By Breanna Edwards, ESSENCE
A Missouri elementary school teacher has been placed on administrative leave after giving 5th-grade students an assignment asking them to “set your price for a slave.”
According to NBC News, the assignment came from in-class work given during a Social Studies class last week at Blades Elementary School in St. Louis.
A Facebook user going by the name Lee Hart posted a picture of the assignment, with a caption slamming the project.
“This was supposedly a westward expansion lesson.

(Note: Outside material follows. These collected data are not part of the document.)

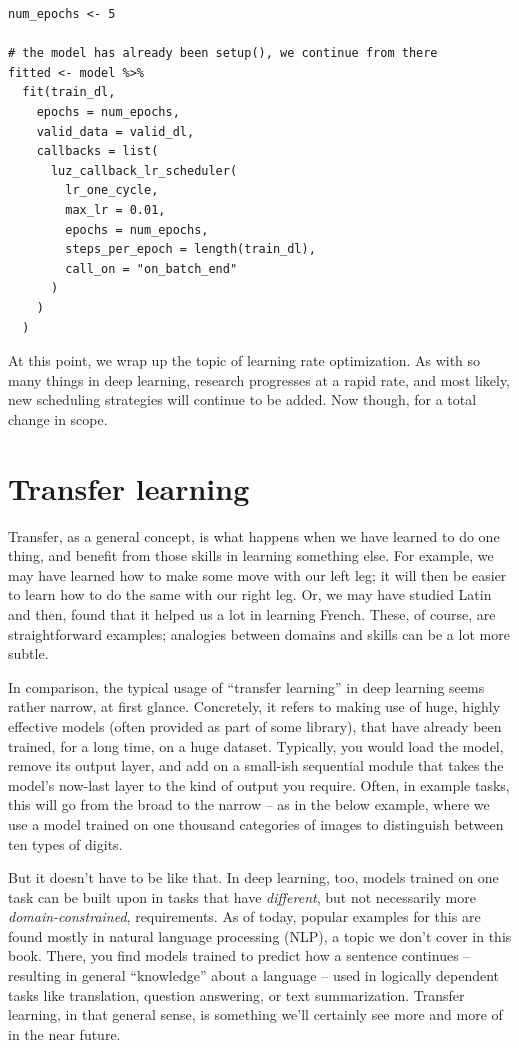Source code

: \documentclass[
  letterpaper,
]{krantz}
\begin{document}
\begin{verbatim}
num_epochs <- 5 

# the model has already been setup(), we continue from there
fitted <- model %>%
  fit(train_dl,
    epochs = num_epochs,
    valid_data = valid_dl,
    callbacks = list(
      luz_callback_lr_scheduler(
        lr_one_cycle,
        max_lr = 0.01,
        epochs = num_epochs,
        steps_per_epoch = length(train_dl),
        call_on = "on_batch_end"
      )
    )
  )
\end{verbatim}

At this point, we wrap up the topic of learning rate optimization. As
with so many things in deep learning, research progresses at a rapid
rate, and most likely, new scheduling strategies will continue to be
added. Now though, for a total change in scope.

\hypertarget{transfer-learning}{%
\section{\texorpdfstring{Transfer
learning}{Transfer learning}}\label{transfer-learning}}

Transfer, as a general concept, is what happens when we have learned to
do one thing, and benefit from those skills in learning something else.
For example, we may have learned how to make some move with our left
leg; it will then be easier to learn how to do the same with our right
leg. Or, we may have studied Latin and then, found that it helped us a
lot in learning French. These, of course, are straightforward examples;
analogies between domains and skills can be a lot more subtle.

In comparison, the typical usage of ``transfer learning'' in deep
learning seems rather narrow, at first glance. Concretely, it refers to
making use of huge, highly effective models (often provided as part of
some library), that have already been trained, for a long time, on a
huge dataset. Typically, you would load the model, remove its output
layer, and add on a small-ish sequential module that takes the model's
now-last layer to the kind of output you require. Often, in example
tasks, this will go from the broad to the narrow -- as in the below
example, where we use a model trained on one thousand categories of
images to distinguish between ten types of digits.

But it doesn't have to be like that. In deep learning, too, models
trained on one task can be built upon in tasks that have
\emph{different}, but not necessarily more \emph{domain-constrained},
requirements. As of today, popular examples for this are found mostly in
natural language processing (NLP), a topic we don't cover in this book.
There, you find models trained to predict how a sentence continues --
resulting in general ``knowledge'' about a language -- used in logically
dependent tasks like translation, question answering, or text
summarization. Transfer learning, in that general sense, is something
we'll certainly see more and more of in the near future.
\end{document}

Some were given food, wood, water and…slaves!!!!!!!!!!!” Hart wrote in the post describing the assignment as “wrong on so many levels.”
https://www.facebook.com/photo.php?fbid=10157818252730750&set=a.10153421024510750&type=3&theater
The school principal, Jeremy Booker, said that the teacher was trying to teach students about “market practices” and the class was “learning about having goods, needing goods and obtaining goods and how that influenced early settlement in America,” the report notes.
“Some students who participated in this assignment were prompted to consider how plantation owners traded for goods and slaves,” Booker added in a letter sent out to the school community.
The teacher, he added, has since “expressed significant remorse,” over the “culturally insensitive” assignment.
Booker added that all teachers and staff will undergo “professional development on cultural bias”
This article originally appeared in ESSENCE.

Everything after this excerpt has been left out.